_To do:_
Copy each line below that contains "Timestamp".

Dataset excerpts
--

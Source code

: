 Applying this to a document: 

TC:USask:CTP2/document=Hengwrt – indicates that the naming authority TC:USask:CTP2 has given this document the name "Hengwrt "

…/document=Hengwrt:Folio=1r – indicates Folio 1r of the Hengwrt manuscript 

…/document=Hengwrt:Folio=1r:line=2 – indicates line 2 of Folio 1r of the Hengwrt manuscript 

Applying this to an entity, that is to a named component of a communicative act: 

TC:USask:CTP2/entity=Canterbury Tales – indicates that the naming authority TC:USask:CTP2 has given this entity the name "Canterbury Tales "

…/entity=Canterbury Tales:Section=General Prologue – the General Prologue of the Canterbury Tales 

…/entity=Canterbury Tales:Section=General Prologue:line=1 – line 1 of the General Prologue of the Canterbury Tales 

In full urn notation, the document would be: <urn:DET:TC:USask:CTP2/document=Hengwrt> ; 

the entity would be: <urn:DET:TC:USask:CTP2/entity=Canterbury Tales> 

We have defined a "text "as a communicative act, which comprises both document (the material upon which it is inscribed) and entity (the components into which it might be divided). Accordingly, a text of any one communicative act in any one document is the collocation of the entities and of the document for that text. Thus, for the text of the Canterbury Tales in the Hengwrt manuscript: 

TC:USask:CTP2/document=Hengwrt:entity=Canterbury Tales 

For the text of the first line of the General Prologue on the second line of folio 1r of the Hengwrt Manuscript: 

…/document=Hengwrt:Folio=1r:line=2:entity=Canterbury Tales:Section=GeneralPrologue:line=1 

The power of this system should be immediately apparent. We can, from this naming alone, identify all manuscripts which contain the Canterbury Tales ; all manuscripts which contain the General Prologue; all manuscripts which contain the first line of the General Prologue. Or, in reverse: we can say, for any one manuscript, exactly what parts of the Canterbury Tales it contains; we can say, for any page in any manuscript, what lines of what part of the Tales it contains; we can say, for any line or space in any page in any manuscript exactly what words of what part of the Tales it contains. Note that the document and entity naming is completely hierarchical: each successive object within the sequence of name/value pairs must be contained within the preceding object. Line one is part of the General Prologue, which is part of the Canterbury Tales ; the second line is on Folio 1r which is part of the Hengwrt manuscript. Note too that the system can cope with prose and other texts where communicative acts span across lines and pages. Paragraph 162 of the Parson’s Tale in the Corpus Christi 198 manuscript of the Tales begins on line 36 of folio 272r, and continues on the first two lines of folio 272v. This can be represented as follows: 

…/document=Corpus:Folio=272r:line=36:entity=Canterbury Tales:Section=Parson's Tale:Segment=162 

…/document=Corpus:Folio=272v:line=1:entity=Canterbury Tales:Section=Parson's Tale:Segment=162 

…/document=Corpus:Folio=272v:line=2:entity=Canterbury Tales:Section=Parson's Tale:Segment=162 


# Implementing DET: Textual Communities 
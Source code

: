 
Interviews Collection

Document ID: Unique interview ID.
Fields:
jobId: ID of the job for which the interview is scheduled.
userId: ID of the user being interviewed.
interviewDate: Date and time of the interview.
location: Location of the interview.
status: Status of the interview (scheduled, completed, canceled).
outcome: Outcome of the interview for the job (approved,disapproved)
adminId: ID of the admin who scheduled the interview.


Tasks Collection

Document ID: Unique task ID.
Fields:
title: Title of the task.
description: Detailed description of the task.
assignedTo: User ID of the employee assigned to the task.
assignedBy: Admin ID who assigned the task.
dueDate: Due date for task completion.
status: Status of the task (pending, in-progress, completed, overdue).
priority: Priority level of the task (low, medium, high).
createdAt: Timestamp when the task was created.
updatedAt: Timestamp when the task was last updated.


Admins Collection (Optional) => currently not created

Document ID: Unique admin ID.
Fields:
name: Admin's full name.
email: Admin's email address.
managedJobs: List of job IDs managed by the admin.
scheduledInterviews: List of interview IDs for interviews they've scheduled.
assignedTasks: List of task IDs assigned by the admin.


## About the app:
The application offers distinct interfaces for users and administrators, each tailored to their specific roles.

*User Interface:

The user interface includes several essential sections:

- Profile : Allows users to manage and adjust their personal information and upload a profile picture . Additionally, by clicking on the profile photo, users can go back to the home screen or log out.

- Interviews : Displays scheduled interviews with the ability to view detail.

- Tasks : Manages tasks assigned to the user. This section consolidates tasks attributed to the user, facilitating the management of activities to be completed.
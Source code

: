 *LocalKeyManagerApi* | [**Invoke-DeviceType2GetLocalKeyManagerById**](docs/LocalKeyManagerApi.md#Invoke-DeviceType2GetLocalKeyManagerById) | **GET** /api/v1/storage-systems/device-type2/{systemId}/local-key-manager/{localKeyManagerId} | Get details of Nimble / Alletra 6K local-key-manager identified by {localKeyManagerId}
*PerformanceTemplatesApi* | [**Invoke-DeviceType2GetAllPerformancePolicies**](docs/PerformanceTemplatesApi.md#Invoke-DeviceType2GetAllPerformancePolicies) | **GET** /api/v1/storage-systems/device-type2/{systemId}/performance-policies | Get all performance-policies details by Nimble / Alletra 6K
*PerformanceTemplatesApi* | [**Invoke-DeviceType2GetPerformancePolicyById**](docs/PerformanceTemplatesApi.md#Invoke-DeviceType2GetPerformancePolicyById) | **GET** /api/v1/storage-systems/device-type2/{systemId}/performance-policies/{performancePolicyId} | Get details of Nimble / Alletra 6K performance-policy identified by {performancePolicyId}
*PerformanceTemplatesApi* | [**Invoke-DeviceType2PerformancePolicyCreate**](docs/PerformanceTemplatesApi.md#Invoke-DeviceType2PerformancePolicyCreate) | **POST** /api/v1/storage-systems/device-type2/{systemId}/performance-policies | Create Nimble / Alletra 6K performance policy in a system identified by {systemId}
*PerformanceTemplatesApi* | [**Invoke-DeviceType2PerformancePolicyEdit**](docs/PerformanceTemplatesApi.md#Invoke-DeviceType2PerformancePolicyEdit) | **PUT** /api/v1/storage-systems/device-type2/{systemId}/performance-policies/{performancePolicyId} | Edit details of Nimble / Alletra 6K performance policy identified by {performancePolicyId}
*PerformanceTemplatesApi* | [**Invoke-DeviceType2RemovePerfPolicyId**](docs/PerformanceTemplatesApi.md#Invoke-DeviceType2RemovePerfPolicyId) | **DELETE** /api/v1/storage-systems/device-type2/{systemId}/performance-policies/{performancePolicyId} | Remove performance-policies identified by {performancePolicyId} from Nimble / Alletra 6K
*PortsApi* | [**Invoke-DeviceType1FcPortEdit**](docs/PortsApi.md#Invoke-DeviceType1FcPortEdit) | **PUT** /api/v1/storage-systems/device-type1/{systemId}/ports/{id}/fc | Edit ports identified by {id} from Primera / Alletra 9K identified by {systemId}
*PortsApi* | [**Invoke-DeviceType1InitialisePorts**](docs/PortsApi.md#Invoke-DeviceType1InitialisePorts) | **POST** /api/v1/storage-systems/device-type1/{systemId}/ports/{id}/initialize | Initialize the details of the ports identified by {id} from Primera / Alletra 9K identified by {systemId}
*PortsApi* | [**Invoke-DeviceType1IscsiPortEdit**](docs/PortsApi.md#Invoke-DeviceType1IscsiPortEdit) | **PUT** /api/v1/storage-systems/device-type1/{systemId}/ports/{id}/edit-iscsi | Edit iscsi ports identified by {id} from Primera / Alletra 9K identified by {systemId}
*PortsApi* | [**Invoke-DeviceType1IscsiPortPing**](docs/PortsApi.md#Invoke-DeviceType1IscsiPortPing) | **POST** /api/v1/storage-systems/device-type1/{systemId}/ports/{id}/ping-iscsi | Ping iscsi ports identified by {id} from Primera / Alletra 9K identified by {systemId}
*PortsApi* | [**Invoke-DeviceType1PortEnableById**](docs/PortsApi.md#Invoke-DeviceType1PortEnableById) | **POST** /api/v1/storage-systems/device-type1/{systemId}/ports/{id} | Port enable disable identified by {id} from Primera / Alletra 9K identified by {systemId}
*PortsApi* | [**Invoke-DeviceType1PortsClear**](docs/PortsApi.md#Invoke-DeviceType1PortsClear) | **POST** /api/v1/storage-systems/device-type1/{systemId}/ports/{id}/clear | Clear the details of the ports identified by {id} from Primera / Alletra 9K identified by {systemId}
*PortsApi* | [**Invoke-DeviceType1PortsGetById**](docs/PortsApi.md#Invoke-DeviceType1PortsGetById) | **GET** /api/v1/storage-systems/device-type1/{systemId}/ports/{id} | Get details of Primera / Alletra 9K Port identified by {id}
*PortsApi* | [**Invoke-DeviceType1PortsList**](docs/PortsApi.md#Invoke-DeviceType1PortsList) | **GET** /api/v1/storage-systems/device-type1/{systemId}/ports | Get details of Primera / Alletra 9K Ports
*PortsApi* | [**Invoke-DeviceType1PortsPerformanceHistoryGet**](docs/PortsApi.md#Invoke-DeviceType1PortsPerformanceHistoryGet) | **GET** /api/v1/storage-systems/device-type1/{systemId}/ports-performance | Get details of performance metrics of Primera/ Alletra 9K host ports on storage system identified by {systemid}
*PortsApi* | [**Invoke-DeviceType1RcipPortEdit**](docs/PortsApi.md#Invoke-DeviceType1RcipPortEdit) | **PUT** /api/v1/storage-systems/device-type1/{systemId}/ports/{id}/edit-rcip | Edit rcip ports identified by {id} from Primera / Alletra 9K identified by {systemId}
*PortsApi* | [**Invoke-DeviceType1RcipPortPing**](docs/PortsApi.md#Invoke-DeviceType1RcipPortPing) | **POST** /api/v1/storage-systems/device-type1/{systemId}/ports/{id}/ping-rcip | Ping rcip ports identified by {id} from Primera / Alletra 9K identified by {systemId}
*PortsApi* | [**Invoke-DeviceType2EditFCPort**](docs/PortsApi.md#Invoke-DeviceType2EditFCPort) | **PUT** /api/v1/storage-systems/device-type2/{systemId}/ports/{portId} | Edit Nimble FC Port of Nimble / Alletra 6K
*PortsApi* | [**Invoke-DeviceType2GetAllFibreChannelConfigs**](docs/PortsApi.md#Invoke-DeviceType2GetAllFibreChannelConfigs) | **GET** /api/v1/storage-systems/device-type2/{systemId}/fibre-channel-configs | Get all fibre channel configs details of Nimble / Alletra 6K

--

_Answer box:_
createdAt: Timestamp when the task was created.
updatedAt: Timestamp when the task was last updated.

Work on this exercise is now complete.